-------- TASK MATERIAL

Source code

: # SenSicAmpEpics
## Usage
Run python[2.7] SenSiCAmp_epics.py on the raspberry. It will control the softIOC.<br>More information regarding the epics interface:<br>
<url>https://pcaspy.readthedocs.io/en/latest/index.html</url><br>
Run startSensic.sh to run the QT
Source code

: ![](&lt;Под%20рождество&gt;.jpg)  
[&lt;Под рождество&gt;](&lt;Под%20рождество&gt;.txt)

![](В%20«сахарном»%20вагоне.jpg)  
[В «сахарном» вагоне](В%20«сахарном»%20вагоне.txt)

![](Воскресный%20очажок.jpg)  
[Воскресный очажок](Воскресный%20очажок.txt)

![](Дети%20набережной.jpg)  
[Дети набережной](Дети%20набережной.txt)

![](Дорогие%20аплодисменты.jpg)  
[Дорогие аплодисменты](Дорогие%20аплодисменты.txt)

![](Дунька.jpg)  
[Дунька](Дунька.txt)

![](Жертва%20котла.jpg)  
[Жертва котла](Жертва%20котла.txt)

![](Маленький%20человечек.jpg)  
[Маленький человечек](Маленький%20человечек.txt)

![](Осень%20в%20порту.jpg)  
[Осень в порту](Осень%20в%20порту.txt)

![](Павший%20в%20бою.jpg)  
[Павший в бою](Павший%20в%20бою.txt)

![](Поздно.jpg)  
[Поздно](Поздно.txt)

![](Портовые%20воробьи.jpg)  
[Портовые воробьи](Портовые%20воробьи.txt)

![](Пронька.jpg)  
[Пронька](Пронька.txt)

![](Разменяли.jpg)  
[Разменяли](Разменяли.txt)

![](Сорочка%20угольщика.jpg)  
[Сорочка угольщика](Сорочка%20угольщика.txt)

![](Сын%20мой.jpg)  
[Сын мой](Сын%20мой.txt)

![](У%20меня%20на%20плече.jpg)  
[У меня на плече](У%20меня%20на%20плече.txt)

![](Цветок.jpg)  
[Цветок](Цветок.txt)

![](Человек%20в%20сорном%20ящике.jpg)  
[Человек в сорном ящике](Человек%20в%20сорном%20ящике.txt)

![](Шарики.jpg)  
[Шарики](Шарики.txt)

----------------

THE TASK: Give the listing again in full, and make every line match exactly.

SOLUTION TO THIS TASK:
Source code

: # SenSicAmpEpics
## Usage
Run python[2.7] SenSiCAmp_epics.py on the raspberry. It will control the softIOC.<br>More information regarding the epics interface:<br>
<url>https://pcaspy.readthedocs.io/en/latest/index.html</url><br>
Run startSensic.sh to run the QT
Source code

: ![](&lt;Под%20рождество&gt;.jpg)  
[&lt;Под рождество&gt;](&lt;Под%20рождество&gt;.txt)

![](В%20«сахарном»%20вагоне.jpg)  
[В «сахарном» вагоне](В%20«сахарном»%20вагоне.txt)

![](Воскресный%20очажок.jpg)  
[Воскресный очажок](Воскресный%20очажок.txt)

![](Дети%20набережной.jpg)  
[Дети набережной](Дети%20набережной.txt)

![](Дорогие%20аплодисменты.jpg)  
[Дорогие аплодисменты](Дорогие%20аплодисменты.txt)

![](Дунька.jpg)  
[Дунька](Дунька.txt)

![](Жертва%20котла.jpg)  
[Жертва котла](Жертва%20котла.txt)

![](Маленький%20человечек.jpg)  
[Маленький человечек](Маленький%20человечек.txt)

![](Осень%20в%20порту.jpg)  
[Осень в порту](Осень%20в%20порту.txt)

![](Павший%20в%20бою.jpg)  
[Павший в бою](Павший%20в%20бою.txt)

![](Поздно.jpg)  
[Поздно](Поздно.txt)

![](Портовые%20воробьи.jpg)  
[Портовые воробьи](Портовые%20воробьи.txt)

![](Пронька.jpg)  
[Пронька](Пронька.txt)

![](Разменяли.jpg)  
[Разменяли](Разменяли.txt)

![](Сорочка%20угольщика.jpg)  
[Сорочка угольщика](Сорочка%20угольщика.txt)

![](Сын%20мой.jpg)  
[Сын мой](Сын%20мой.txt)

![](У%20меня%20на%20плече.jpg)  
[У меня на плече](У%20меня%20на%20плече.txt)

![](Цветок.jpg)  
[Цветок](Цветок.txt)

![](Человек%20в%20сорном%20ящике.jpg)  
[Человек в сорном ящике](Человек%20в%20сорном%20ящике.txt)

![](Шарики.jpg)  
[Шарики](Шарики.txt)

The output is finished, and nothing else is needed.